> [PROBLEM REQUIREMENTS]:
Give the count of lines below that include the word "Bundesamt", and say nothing else.

** Opening DATA FOR THIS TASK block **

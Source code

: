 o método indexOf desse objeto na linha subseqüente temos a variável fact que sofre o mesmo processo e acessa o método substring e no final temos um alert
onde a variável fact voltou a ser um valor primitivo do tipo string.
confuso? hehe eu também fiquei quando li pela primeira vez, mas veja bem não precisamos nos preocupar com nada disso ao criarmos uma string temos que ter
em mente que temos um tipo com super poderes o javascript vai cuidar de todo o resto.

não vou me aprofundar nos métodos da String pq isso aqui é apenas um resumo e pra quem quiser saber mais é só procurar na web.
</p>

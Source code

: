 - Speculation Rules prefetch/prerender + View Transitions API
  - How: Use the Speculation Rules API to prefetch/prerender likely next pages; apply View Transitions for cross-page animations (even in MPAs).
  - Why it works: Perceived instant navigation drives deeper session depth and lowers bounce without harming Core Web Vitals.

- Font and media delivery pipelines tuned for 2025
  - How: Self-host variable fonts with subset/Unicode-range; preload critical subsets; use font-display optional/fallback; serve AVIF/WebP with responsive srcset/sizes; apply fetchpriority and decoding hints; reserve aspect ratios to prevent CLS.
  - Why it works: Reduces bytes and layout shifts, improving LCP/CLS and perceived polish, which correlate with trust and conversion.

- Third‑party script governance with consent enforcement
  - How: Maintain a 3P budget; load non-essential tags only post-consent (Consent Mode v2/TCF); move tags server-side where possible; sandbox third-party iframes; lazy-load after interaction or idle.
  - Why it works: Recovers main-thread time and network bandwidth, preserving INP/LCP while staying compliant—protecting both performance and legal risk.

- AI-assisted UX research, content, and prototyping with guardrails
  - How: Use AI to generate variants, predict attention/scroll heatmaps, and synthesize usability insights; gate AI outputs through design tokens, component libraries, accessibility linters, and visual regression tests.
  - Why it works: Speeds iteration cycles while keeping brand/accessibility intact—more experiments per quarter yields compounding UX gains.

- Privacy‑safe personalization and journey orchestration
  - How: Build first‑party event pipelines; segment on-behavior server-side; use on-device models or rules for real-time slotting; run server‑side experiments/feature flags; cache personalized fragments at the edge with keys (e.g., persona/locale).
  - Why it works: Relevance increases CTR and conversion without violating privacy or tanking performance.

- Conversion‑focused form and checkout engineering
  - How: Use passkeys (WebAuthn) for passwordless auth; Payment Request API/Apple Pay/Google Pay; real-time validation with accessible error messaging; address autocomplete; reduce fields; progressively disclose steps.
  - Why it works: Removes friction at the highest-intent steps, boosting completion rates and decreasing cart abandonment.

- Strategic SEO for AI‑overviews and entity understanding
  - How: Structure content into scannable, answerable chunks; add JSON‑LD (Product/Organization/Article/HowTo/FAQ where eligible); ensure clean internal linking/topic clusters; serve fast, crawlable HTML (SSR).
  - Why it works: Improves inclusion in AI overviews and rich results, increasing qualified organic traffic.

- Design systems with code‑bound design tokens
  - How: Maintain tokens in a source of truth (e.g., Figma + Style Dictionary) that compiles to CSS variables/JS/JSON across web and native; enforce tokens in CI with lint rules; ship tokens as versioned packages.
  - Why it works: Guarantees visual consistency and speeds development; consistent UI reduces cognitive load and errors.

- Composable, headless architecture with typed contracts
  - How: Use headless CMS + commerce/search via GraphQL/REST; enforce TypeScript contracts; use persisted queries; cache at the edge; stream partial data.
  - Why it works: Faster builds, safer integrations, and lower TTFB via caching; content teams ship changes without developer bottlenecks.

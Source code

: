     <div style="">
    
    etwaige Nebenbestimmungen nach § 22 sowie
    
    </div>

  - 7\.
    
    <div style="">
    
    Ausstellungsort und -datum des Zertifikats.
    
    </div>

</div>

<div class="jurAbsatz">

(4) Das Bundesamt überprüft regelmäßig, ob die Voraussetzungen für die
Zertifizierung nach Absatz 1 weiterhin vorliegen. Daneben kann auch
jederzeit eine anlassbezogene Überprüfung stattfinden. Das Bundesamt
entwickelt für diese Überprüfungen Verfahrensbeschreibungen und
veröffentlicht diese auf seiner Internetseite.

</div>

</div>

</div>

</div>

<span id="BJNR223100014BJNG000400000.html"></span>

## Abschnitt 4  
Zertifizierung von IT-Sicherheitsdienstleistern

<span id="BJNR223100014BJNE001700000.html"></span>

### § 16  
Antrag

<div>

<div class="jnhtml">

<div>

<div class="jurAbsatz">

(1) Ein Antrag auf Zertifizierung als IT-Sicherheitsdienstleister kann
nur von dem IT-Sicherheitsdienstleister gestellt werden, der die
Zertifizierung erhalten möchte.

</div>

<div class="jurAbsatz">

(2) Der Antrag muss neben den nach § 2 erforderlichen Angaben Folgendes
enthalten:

** Closing DATA FOR THIS TASK block **

> [RESULT OF THIS TASK]:
2